Mathematical Neuron - Perceptron

Figure 3: Mathematical Neuron
Figure 3: Mathematical Neuron

Relation to Logistic Regression

  • What if we use the sigmoid function as the activation?

    \[ f(x) = \sigma(w^Tx) \]

Multi-layer Perceptron (MLP)

  • We need more neurons and we need to connect them together!
    • Many ways to do that…
    • Today: multi-layer perceptron/fully connected feed-forward network.

MLP Example

Figure 3: Multilayer Perceptron
Figure 3: Multilayer Perceptron

Activation Functions

  • Different activation functions have different impact on the behaviour of the neuron.
Figure 4: Activation Functions
Figure 4: Activation Functions

Deep Neural Network

Figure 5: Simple vs. Deep Neural Networks
Figure 5: Simple vs. Deep Neural Networks

More about MLPs

  • Many choices for the activation function: Sigmoid, Tanh, ReLU, Softmax, etc.
  • Many choices for the number of hidden layers and the number of neurons per layer.
  • MLPs can approximate any continuous function given enough data.
  • MLPs can overfit, but we know many effective ways of regularization.

Deep Learning

  • What does deep learning mean?
    • Deep: Neural network architectures with many hidden layers.
    • Learning: Optimizing model parameters given a dataset.
  • In general, the deeper the model is, the more parameters we need to learn and the more data is needed.
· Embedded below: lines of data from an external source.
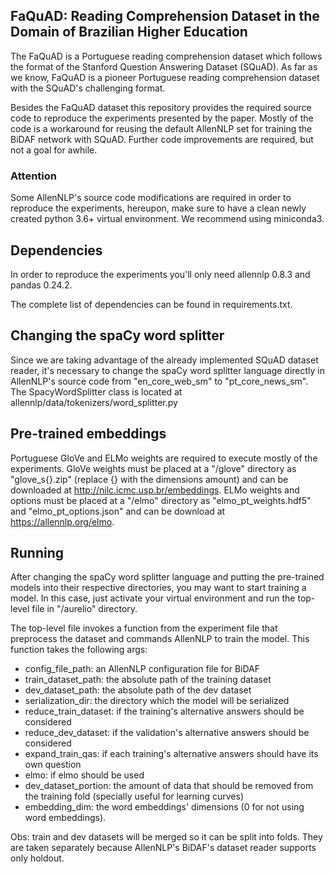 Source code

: ## FaQuAD: Reading Comprehension Dataset in the Domain of Brazilian Higher Education

The FaQuAD is a Portuguese reading comprehension dataset which follows the format of the Stanford Question Answering Dataset (SQuAD). As far as we know, FaQuAD is a pioneer Portuguese reading comprehension dataset with the SQuAD's challenging format.

Besides the FaQuAD dataset this repository provides the required source code to reproduce the experiments presented by the paper. Mostly of the code is a workaround for reusing the default AllenNLP set for training the BiDAF network with SQuAD. Further code improvements are required, but not a goal for awhile.

### Attention

Some AllenNLP's source code modifications are required in order to reproduce the experiments, hereupon, make sure to have a clean newly created python 3.6+ virtual environment. We recommend using miniconda3.

## Dependencies

In order to reproduce the experiments you'll only need allennlp 0.8.3 and pandas 0.24.2.

The complete list of dependencies can be found in requirements.txt.

## Changing the spaCy word splitter

Since we are taking advantage of the already implemented SQuAD dataset reader, it's necessary to change the spaCy word splitter language directly in AllenNLP's source code from "en_core_web_sm" to "pt_core_news_sm". The SpacyWordSplitter class is located at allennlp/data/tokenizers/word_splitter.py 

## Pre-trained embeddings

Portuguese GloVe and ELMo weights are required to execute mostly of the experiments. GloVe weights must be placed at a "/glove" directory as "glove_s{}.zip" (replace {} with the dimensions amount) and can be downloaded at http://nilc.icmc.usp.br/embeddings. ELMo weights and options must be placed at a "/elmo" directory as "elmo_pt_weights.hdf5" and "elmo_pt_options.json" and can be download at https://allennlp.org/elmo. 

## Running

After changing the spaCy word splitter language and putting the pre-trained models into their respective directories, you may want to start training a model. In this case, just activate your virtual environment and run the top-level file in "/aurelio" directory. 

The top-level file invokes a function from the experiment file that preprocess the dataset and commands AllenNLP to train the model. This function takes the following args:

* config_file_path: an AllenNLP configuration file for BiDAF
* train_dataset_path: the absolute path of the training dataset
* dev_dataset_path: the absolute path of the dev dataset
* serialization_dir: the directory which the model will be serialized
* reduce_train_dataset: if the training's alternative answers should be considered
* reduce_dev_dataset: if the validation's alternative answers should be considered
* expand_train_qas: if each training's alternative answers should have its own question
* elmo: if elmo should be used
* dev_dataset_portion: the amount of data that should be removed from the training fold (specially useful for learning curves)
* embedding_dim: the word embeddings' dimensions (0 for not using word embeddings).  

Obs: train and dev datasets will be merged so it can be split into folds. They are taken separately because AllenNLP's BiDAF's dataset reader supports only holdout.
Large-scale Machine Learning

  • For deep learning systems to perform well, large datasets are required
    • COCO 330K images
    • ImageNet 14 million images
  • Challenges:
    • Memory limitation: GeForce RTX 2080 Ti has 11 GB memory, while ImageNet is about 300 GB.
    • Computation: Calculating gradients for the whole dataset is computationally expensive (slow), and we need to do this many times.

Stochastic Gradient Descent

  • Idea: Instead of calculating the gradients from the whole dataset, do it only on a subset.
    • Randomly select \(B\) samples from the dataset
    • The loss for this subset

    \[ \hat{J}(w) = \frac{1}{B} \sum^{B}_{i=1} ||y_i - \hat{y_i}||^2 \]

    • Update Rule:

    \[ \text{Repeat\{} \\ \: w_{\text{new}} = w - \alpha \nabla \hat{J}(w) \\ \text{\}} \]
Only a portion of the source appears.